MURDERER Nicola Edgington – who knifed two people in Bexleyheath - had a history of mental illness dating back to the killing of her mother in 2005.

The 32-year-old was today found guilty of murdering grandmother Sally Hodkin, 58, with a meat cleaver and attempting to murder then 22-year-old Kerry Clark in Bexleyheath town centre on October 10, 2011.

Edgington, of Flavell Mews, Greenwich, was detained indefinitely under the Mental Health Act after stabbing her mother nine times in her family home in Forest Row, East Sussex, in 2005.

But she was released in 2009 to live in the community while being monitored by a doctor, nurse and social worker.

In late 2011, she suffered paranoia, visions of “religious grandiosity” and visited a nonmainstream church in Peckham where she claimed to see demons, the Old Bailey heard.

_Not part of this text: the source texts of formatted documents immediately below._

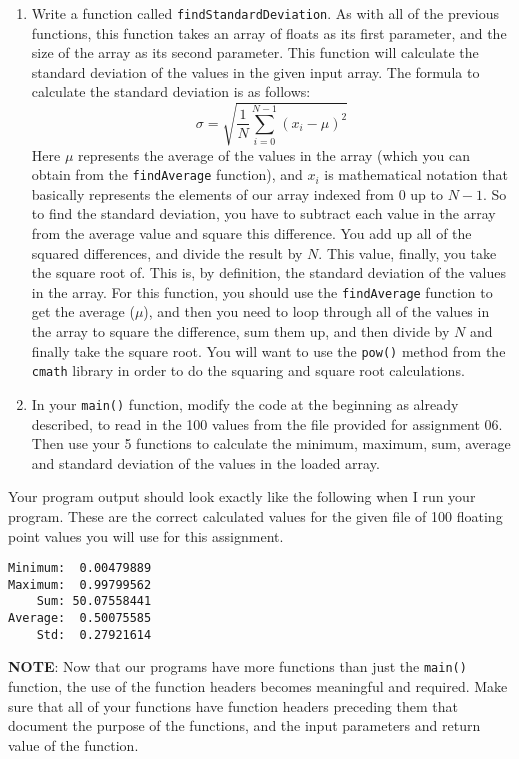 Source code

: \documentclass[11pt]{article}
\begin{document}
\begin{enumerate}
\item Write a function called \verb~findStandardDeviation~.  As with all of the
previous functions, this function takes an array of floats as its
first parameter, and the size of the array as its second parameter.
This function will calculate the standard deviation of the values
in the given input array.  The formula to calculate the standard deviation
is as follows:
$$
   \sigma = \sqrt{\frac{1}{N} \sum_{i=0}^{N-1} (x_i - \mu)^2}
   $$
Here $\mu$ represents the average of the values in the array (which
you can obtain from the \verb~findAverage~ function), and $x_i$ is
mathematical notation that basically represents the elements of our
array indexed from $0$ up to $N-1$.  So to find the standard
deviation, you have to subtract each value in the array from the
average value and square this difference.  You add up all of the
squared differences, and divide the result by $N$.  This value,
finally, you take the square root of.  This is, by definition, the
standard deviation of the values in the array.  For this function,
you should use the \verb~findAverage~ function to get the average
($\mu$), and then you need to loop through all of the values in the
array to square the difference, sum them up, and then divide by $N$
and finally take the square root.  You will want to use the \verb~pow()~
method from the \verb~cmath~ library in order to do the squaring and
square root calculations.

\item In your \verb~main()~ function, modify the code at the beginning as
already described, to read in the 100 values from the file provided
for assignment 06.  Then use your 5 functions to calculate the
minimum, maximum, sum, average and standard deviation of the values
in the loaded array.
\end{enumerate}

Your program output should look exactly like the following when I run
your program. These are the correct calculated values for the given
file of 100 floating point values you will use for this assignment.

\begin{verbatim}
Minimum:  0.00479889
Maximum:  0.99799562
    Sum: 50.07558441
Average:  0.50075585
    Std:  0.27921614
\end{verbatim}


\textbf{NOTE}: Now that our programs have more functions than just the
\verb~main()~ function, the use of the function headers becomes meaningful
and required.  Make sure that all of your functions have function
headers preceding them that document the purpose of the functions, and
the input parameters and return value of the function.
\end{document}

Edgington claimed the church – which has links to the Pentecostal Universal Church of the Kingdom of God and rumours of exorcisms – taught her of a 100-eyed monster that guarded the throne of God and took the form of the police on earth.

Prosecutor Mark Heywood QC told the jury: “She had been in a non mainstream church and thought the police where the embodiment of a monster that sat beneath the throne of God.

“She saw old people in the church and believed there were demons everywhere.”

Speaking in court, consultant forensic psychiatrist Dr Adrian Cree said Edgington – who had last visited the church in the year of her mother’s death – went in seeking answers but had a negative experience days before the attack.

He said: “She goes in there seeking answers. Instead of it being a positive experience, one of delusional experiences.

“The religious framework was her way of explaining everything.”

Dr Cree said Edgington told him of visions of a nuclear holocaust where she had been left behind by God.

He said: “She said, ‘I thought Jesus had come back for the souls and I had been left behind. “I felt I was back in 2005 on the bus with madness. I didn’t understand because I love God.’”

Edgington’s defence team argued she was mentally ill with paranoid schizophrenia and that her responsibility was diminished.

The prosecution said she was suffering from a borderline personality disorder and her actions were deliberate.